» **Required work**
Beginning with the first line of the data below, reproduce every line unchanged, ending with the line that holds "of generative AI".

» **Recorded data**
================================
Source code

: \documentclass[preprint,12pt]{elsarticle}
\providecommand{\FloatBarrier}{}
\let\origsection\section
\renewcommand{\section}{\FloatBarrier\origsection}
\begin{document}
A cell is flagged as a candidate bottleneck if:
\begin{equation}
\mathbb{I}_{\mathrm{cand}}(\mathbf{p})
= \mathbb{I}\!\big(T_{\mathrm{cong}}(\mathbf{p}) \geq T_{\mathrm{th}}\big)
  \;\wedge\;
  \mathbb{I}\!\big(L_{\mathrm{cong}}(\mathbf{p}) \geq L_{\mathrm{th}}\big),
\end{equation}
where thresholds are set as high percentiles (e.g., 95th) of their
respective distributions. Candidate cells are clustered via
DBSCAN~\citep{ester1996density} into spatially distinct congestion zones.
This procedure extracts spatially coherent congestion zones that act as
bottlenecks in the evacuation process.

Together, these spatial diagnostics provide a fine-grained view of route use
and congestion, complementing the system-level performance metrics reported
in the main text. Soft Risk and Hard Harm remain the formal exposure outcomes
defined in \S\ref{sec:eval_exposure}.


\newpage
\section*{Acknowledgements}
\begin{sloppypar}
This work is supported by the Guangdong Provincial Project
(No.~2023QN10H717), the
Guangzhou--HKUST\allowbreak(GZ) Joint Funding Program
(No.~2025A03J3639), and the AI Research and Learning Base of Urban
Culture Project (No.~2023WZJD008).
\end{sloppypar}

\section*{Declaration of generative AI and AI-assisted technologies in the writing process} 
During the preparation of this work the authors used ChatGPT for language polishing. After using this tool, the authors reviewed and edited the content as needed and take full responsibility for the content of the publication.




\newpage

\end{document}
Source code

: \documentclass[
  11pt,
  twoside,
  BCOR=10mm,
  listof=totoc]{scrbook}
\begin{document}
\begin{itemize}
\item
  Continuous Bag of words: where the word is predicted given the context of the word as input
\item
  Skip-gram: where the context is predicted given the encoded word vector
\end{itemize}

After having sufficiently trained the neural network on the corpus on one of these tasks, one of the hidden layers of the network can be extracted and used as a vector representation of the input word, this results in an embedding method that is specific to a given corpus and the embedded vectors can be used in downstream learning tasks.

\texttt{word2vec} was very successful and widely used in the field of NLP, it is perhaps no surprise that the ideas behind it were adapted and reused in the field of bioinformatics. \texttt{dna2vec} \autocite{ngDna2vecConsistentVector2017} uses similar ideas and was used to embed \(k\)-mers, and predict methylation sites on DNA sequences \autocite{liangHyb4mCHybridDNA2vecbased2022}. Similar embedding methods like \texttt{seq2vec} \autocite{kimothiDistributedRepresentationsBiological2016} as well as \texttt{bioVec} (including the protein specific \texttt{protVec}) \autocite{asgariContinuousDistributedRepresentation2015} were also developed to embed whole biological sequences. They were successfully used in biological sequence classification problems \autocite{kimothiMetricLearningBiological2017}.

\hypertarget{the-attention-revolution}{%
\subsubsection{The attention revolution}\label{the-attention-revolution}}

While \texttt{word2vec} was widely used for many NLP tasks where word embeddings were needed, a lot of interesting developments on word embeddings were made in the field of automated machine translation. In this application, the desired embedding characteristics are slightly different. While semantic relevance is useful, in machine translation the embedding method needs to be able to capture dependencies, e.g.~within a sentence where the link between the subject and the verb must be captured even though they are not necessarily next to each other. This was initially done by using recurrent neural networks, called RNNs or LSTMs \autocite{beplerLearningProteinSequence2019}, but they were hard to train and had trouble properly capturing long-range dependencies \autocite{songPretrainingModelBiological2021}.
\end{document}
================================
» **Written solution**
Source code

: \documentclass[preprint,12pt]{elsarticle}
\providecommand{\FloatBarrier}{}
\let\origsection\section
\renewcommand{\section}{\FloatBarrier\origsection}
\begin{document}
A cell is flagged as a candidate bottleneck if:
\begin{equation}
\mathbb{I}_{\mathrm{cand}}(\mathbf{p})
= \mathbb{I}\!\big(T_{\mathrm{cong}}(\mathbf{p}) \geq T_{\mathrm{th}}\big)
  \;\wedge\;
  \mathbb{I}\!\big(L_{\mathrm{cong}}(\mathbf{p}) \geq L_{\mathrm{th}}\big),
\end{equation}
where thresholds are set as high percentiles (e.g., 95th) of their
respective distributions. Candidate cells are clustered via
DBSCAN~\citep{ester1996density} into spatially distinct congestion zones.
This procedure extracts spatially coherent congestion zones that act as
bottlenecks in the evacuation process.

Together, these spatial diagnostics provide a fine-grained view of route use
and congestion, complementing the system-level performance metrics reported
in the main text. Soft Risk and Hard Harm remain the formal exposure outcomes
defined in \S\ref{sec:eval_exposure}.


\newpage
\section*{Acknowledgements}
\begin{sloppypar}
This work is supported by the Guangdong Provincial Project
(No.~2023QN10H717), the
Guangzhou--HKUST\allowbreak(GZ) Joint Funding Program
(No.~2025A03J3639), and the AI Research and Learning Base of Urban
Culture Project (No.~2023WZJD008).
\end{sloppypar}

\section*{Declaration of generative AI and AI-assisted technologies in the writing process} 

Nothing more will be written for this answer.